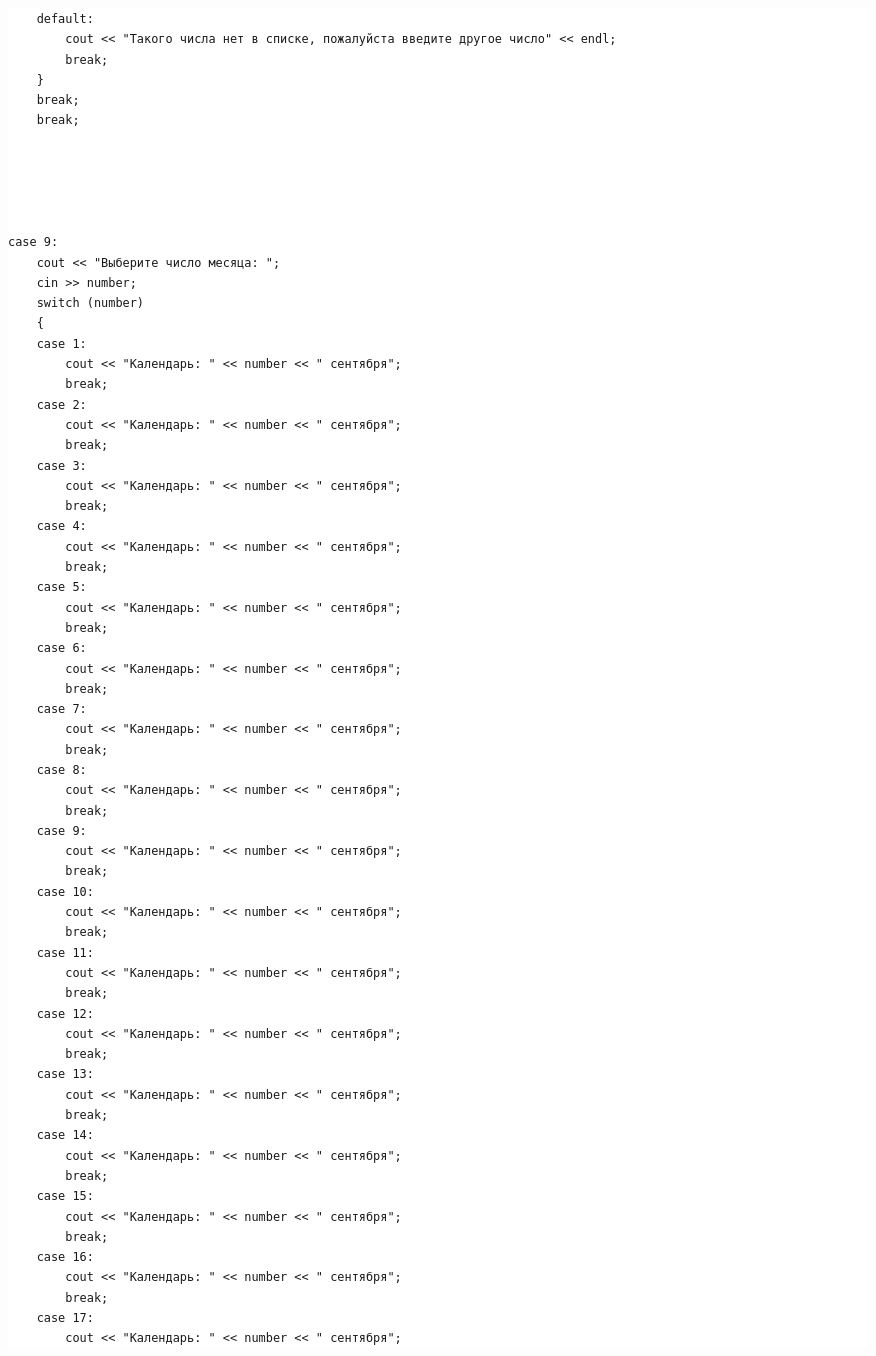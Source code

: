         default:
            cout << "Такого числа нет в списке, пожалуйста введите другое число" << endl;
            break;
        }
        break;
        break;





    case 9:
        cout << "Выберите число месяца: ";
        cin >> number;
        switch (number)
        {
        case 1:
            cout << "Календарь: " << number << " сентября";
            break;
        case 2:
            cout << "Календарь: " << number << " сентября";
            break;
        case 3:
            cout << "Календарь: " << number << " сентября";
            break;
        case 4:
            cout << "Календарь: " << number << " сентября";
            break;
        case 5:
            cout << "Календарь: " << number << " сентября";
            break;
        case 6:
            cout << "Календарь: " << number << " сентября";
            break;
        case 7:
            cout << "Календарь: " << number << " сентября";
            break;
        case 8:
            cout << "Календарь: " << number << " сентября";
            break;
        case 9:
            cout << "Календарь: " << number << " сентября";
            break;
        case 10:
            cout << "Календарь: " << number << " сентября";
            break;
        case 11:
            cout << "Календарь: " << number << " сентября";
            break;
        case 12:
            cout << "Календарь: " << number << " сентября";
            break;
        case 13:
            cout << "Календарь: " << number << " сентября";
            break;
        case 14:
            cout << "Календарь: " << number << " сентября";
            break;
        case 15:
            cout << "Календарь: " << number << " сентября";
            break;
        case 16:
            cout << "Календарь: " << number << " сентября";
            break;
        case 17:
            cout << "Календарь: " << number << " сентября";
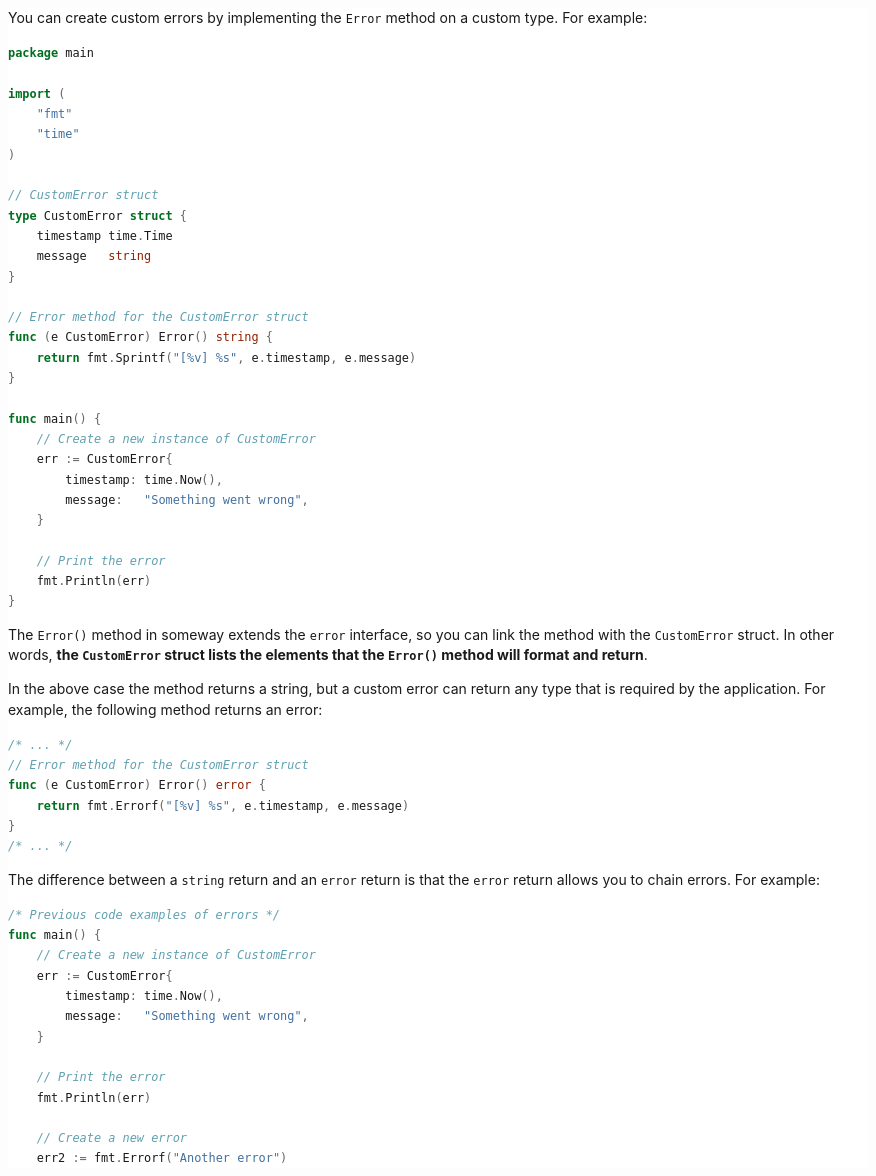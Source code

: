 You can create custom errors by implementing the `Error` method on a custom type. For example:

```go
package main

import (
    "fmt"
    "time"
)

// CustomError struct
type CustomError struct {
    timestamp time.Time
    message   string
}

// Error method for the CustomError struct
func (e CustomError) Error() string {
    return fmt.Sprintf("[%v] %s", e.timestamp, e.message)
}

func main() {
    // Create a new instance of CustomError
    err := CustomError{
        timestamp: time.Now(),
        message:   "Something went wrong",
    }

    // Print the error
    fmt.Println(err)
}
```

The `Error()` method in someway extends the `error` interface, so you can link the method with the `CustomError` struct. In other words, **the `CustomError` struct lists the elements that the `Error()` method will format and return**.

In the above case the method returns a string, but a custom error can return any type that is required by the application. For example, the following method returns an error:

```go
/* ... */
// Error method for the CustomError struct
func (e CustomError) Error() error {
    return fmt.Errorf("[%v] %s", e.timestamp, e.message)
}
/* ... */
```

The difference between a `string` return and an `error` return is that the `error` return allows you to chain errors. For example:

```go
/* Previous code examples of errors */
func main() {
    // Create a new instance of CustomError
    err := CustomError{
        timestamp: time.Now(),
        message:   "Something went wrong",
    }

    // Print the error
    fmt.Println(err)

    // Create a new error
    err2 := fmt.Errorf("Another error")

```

------------------------

→ Aim of the task
Say, as a bare number, how many lines in the entries above include the string "that".

→ Result of this task
3